Civita. Timpa del Demonio, parete Ovest. (Foto archivio Pisarra) |
Il problema dei "pericoli
oggettivi" è invece una questione più seria. Come tutti sanno, la maggior
parte delle montagne del mondo è il risultato di movimenti geologici, azioni
combinate di vento, freddo, caldo, gelo, pioggia, neve e altri fenomeni
atmosferici. Oggi questa situazione di pericoli “oggettivi” è di gran lunga
migliorata in quanto esistono servizi di previsione dei di tali vari fenomeni
quasi perfetti. Però i rischi restano.
Le frane, gli smottamenti avvengono
in tutte le montagne del mondo. Soprattutto sulle pareti molto esposte ad un
versante. In questo caso non si può far niente, bisogna solo cercare di essere
previdenti ed evitare di frequentare questi luoghi quando le indicazioni dei
vari servizi meteo o valanghe o altro lanciano allarmi di pericolo. Tutto qui.

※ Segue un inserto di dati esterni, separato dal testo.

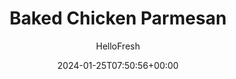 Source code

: ---
draft: false # Use this only for setting draft status
hidden: false # Use this to hide unwanted recipes
slug: # <post-title>
title: 'Baked Chicken Parmesan'
description: "Chicken, melty cheese, a tomato-y sauce—what’s not to love about chicken Parmesan? Nothing! In fact, you all declared this recipe a resounding success last time we sent it. For that reason, we’re adding it to the HelloFresh Hall of Fame. Not only is it the sort of meal that you and your family could easily devour any night of the week, it’s quicker and simpler than the original—just bake the chicken and tomatoes in the oven and you’re set."
image: https://img.hellofresh.com/f_auto,fl_lossy,q_auto,w_1200/hellofresh_s3/image/5a32a4b6043c3c09ad512e02-a56eab7a.jpg
date: 2024-01-25T07:50:56+00:00
author: HelloFresh

tags: []
categories: "main course"
cuisines: "American"
allergens: ['Wheat', 'Milk']

calories: 780
preptime: ['40 minutes']
cooktime: # 180 = 3 Hours | In minutes
totaltime: PT40M
servings: 2

links:
  - description: "Chicken, melty cheese, a tomato-y sauce—what’s not to love about chicken Parmesan? Nothing! In fact, you all declared this recipe a resounding success last time we sent it. For that reason, we’re adding it to the HelloFresh Hall of Fame. Not only is it the sort of meal that you and your family could easily devour any night of the week, it’s quicker and simpler than the original—just bake the chicken and tomatoes in the oven and you’re set."
    website: https://www.hellofresh.com/recipes/baked-chicken-parmesan-5a32a4b6043c3c09ad512e02
    image: https://img.hellofresh.com/f_auto,fl_lossy,q_auto,w_1200/hellofresh_s3/image/5a32a4b6043c3c09ad512e02-a56eab7a.jpg
 
weight: # 1 | You can add weight to some posts to override the default sorting (date descending)

comments: false # Keep False

ingredients: ['4 clove Garlic', '½ cup Panko Breadcrumbs', '½ cup Parmesan Cheese', '24 ounce Chicken Breasts', '8 ounce Grape Tomatoes', '2 box Crushed Tomatoes', '1 tablespoon Onion Powder', '2 teaspoon Italian Seasoning', '12 ounce Rigatoni Pasta', '4 ounce Fresh Mozzarella', '4 teaspoon Olive Oil', ' Salt', ' Pepper']

instructionTitles: ['Preheat and Prep', 'Bake Chicken and Tomatoes', 'Make Sauce', 'Boil Pasta', 'Melt Cheese', 'Plate and Serve']
instructions: ['Wash and dry all produce. Preheat oven to 450 degrees. Bring a large pot of salted water to a boil. Thinly slice garlic. In a small bowl, combine panko, Parmesan, and a drizzle of olive oil.', 'Place chicken on a lightly oiled baking sheet. Season all over with salt and pepper. Top chicken with panko mixture, pressing to adhere. Add grape tomatoes to same sheet and toss with a drizzle of olive oil and a pinch of salt and pepper. Bake in oven until chicken is cooked through and tomatoes are softened, about 15 minutes.', 'Heat a drizzle of olive oil in a large pan over medium heat (use an ovenproof pan if you have one). Add garlic to pan and cook until just starting to brown, about 2 minutes. Stir in crushed tomatoes, onion powder, and 2 tsp Italian seasoning (we sent more). Season with salt and pepper. Simmer, stirring occasionally, until slightly thickened, about 10 minutes.', 'Once water is boiling, add rigatoni to pot. Cook, stirring occasionally, until al dente, 9-11 minutes. Drain.', 'Once chicken and tomatoes are done, transfer to pan and lay on top of sauce. Tear mozzarella into small pieces and scatter over pan. Transfer pan to oven and bake until cheese melts, about 2 minutes. > TIP: If your pan isn’t ovenproof, transfer sauce to a small baking dish first.', 'Divide rigatoni between plates, then top with chicken, tomatoes, and sauce and serve.']
--- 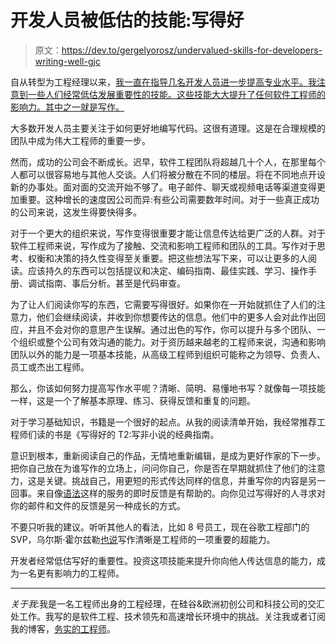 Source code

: # 开发人员被低估的技能:写得好

> 原文：<https://dev.to/gergelyorosz/undervalued-skills-for-developers-writing-well-gjc>

自从转型为工程经理以来，[我一直在指导几名开发人员进一步提高专业水平。我注意到一些人们经常低估发展重要性的技能。这些技能大大提升了任何软件工程师的影响力。其中之一就是写作。](https://blog.pragmaticengineer.com/things-ive-learned-transitioning-from-engineer-to-engineering-manager/)

大多数开发人员主要关注于如何更好地编写代码。这很有道理。这是在合理规模的团队中成为伟大工程师的重要一步。

然而，成功的公司会不断成长。迟早，软件工程团队将超越几十个人，在那里每个人都可以很容易地与其他人交谈。人们将被分散在不同的楼层。将在不同地点开设新的办事处。面对面的交流开始不够了。电子邮件、聊天或视频电话等渠道变得更加重要。这种增长的速度因公司而异:有些公司需要数年时间。对于一些真正成功的公司来说，这发生得要快得多。

对于一个更大的组织来说，写作变得很重要才能让信息传达给更广泛的人群。对于软件工程师来说，写作成为了接触、交流和影响工程师和团队的工具。写作对于思考、权衡和决策的持久性变得至关重要。把这些想法写下来，可以让更多的人阅读。应该持久的东西可以包括提议和决定、编码指南、最佳实践、学习、操作手册、调试指南、事后分析。甚至是代码审查。

为了让人们阅读你写的东西，它需要写得很好。如果你在一开始就抓住了人们的注意力，他们会继续阅读，并收到你想要传达的信息。他们中的更多人会对此作出回应，并且不会对你的意思产生误解。通过出色的写作，你可以提升与多个团队、一个组织或整个公司有效沟通的能力。对于资历越来越老的工程师来说，沟通和影响团队以外的能力是一项基本技能，从高级工程师到组织可能称之为领导、负责人、员工或杰出工程师。

那么，你该如何努力提高写作水平呢？清晰、简明、易懂地书写？就像每一项技能一样，这是一个了解基本原理、练习、获得反馈和重复的问题。

对于学习基础知识，书籍是一个很好的起点。从我的阅读清单开始，我经常推荐工程师们读的书是《写得好的 T2:写非小说的经典指南。

意识到根本，重新阅读自己的作品，无情地重新编辑，是成为更好作家的下一步。把你自己放在为谁写作的立场上，问问你自己，你是否在早期就抓住了他们的注意力，这是关键。挑战自己，用更短的形式传达同样的信息，并重写你的内容是另一回事。来自像[语法](https://grammarly.go2cloud.org/aff_c?offer_id=3&aff_id=42664)这样的服务的即时反馈是有帮助的。向你见过写得好的人寻求对你的邮件和文件的反馈是另一种成长的方式。

不要只听我的建议。听听其他人的看法，比如 8 号员工，现在谷歌工程部门的 SVP，乌尔斯·霍尔兹勒[也说](https://www.linkedin.com/feed/update/urn:li:activity:6530173230102122496/)写作清晰是工程师的一项重要的超能力。

开发者经常低估写好的重要性。投资这项技能来提升你向他人传达信息的能力，成为一名更有影响力的工程师。

* * *

*关于我*:我是一名工程师出身的工程经理，在硅谷&欧洲初创公司和科技公司的交汇处工作。我写的是软件工程、技术领先和高速增长环境中的挑战。关注我或者订阅我的博客，[务实的工程师](https://blog.pragmaticengineer.com/)。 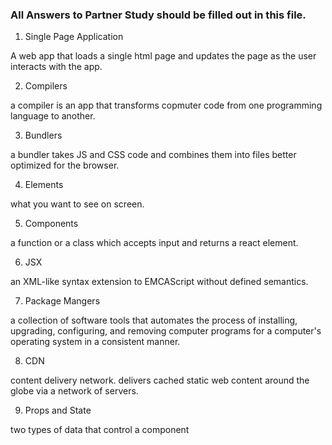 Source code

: ### All Answers to Partner Study should be filled out in this file.

1. Single Page Application

A web app that loads a single html page and updates the page as the user interacts with the app.

2. Compilers

a compiler is an app that transforms copmuter code from one programming language to another.

3. Bundlers

a bundler takes JS and CSS code and combines them into files better optimized for the browser.

4. Elements

what you want to see on screen.

5. Components

a function or a class which accepts input and returns a react element.

6. JSX

an XML-like syntax extension to EMCAScript without defined semantics.

7. Package Mangers

a collection of software tools that automates the process of installing, upgrading, configuring, and removing computer programs for a computer's operating system in a consistent manner.

8. CDN

content delivery network. delivers cached static web content around the globe via a network of servers.

9. Props and State

two types of data that control a component
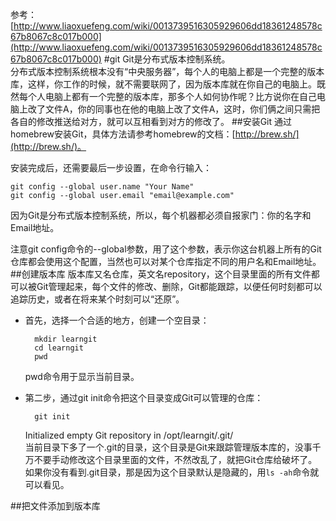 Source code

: 参考：   
[http://www.liaoxuefeng.com/wiki/0013739516305929606dd18361248578c67b8067c8c017b000](http://www.liaoxuefeng.com/wiki/0013739516305929606dd18361248578c67b8067c8c017b000)
#git
Git是分布式版本控制系统。   
分布式版本控制系统根本没有“中央服务器”，每个人的电脑上都是一个完整的版本库，这样，你工作的时候，就不需要联网了，因为版本库就在你自己的电脑上。既然每个人电脑上都有一个完整的版本库，那多个人如何协作呢？比方说你在自己电脑上改了文件A，你的同事也在他的电脑上改了文件A，这时，你们俩之间只需把各自的修改推送给对方，就可以互相看到对方的修改了。
##安装Git
通过homebrew安装Git，具体方法请参考homebrew的文档：[http://brew.sh/](http://brew.sh/)。

安装完成后，还需要最后一步设置，在命令行输入：

	git config --global user.name "Your Name"
	git config --global user.email "email@example.com"

因为Git是分布式版本控制系统，所以，每个机器都必须自报家门：你的名字和Email地址。

注意git config命令的--global参数，用了这个参数，表示你这台机器上所有的Git仓库都会使用这个配置，当然也可以对某个仓库指定不同的用户名和Email地址。
##创建版本库
版本库又名仓库，英文名repository，这个目录里面的所有文件都可以被Git管理起来，每个文件的修改、删除，Git都能跟踪，以便任何时刻都可以追踪历史，或者在将来某个时刻可以“还原”。

- 首先，选择一个合适的地方，创建一个空目录：

		mkdir learngit
		cd learngit
		pwd

	pwd命令用于显示当前目录。


- 第二步，通过git init命令把这个目录变成Git可以管理的仓库：

		git init
		
	Initialized empty Git repository in /opt/learngit/.git/   
	当前目录下多了一个.git的目录，这个目录是Git来跟踪管理版本库的，没事千万不要手动修改这个目录里面的文件，不然改乱了，就把Git仓库给破坏了。   
	如果你没有看到.git目录，那是因为这个目录默认是隐藏的，用`ls -ah`命令就可以看见。

##把文件添加到版本库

Non si possono imbrigliare le
montagne solo perché cascano quattro pietre, né tantomeno non fare niente in altri
punti dove un costone è stato ingabbiato con reti e funi ed è in evidente stato
di insofferenza. Un giorno, proprio a causa dei "pericoli oggettivi",
questo esploderà, lanciando a decine di metri di distanza sassi, cosicché reti
e funi di tenuta diventeranno vere e proprie fruste d'acciaio lanciate nell’
aria e ...povero colui che si troverà a passare in quel momento!
Emil Zsigmondy, alpinista austriaco. (Foto da internet) |
Questo "pericolo oggettivo"
possiamo neutralizzarlo se provvediamo per tempo a svuotare le reti, a
rimettere in tensione le corde, a sostituire le maglie sofferenti, a rivedere i
chiodi di tenuta. Una manutenzione questa con la quale possiamo ridurre (certo non
azzerare) il "pericolo oggettivo" e renderlo, quanto più possibile, innocuo.
Voglio qui ricordare come in Italia, esista un museo che è fatto in gran parte
di camminamenti su passerelle di ferro, che, con largo anticipo e grazie al servizio
di previsioni meteo, viene chiuso ai visitatori se le condizioni del tempo
volgono al peggio.
Ci vuole tanto? Forse è il momento di
ripensare (o rivedere) il concetto di "Sicurezza" anche in altre
parti del nostro bel Paese, altrimenti moriremo per eccesso di Sicurezza!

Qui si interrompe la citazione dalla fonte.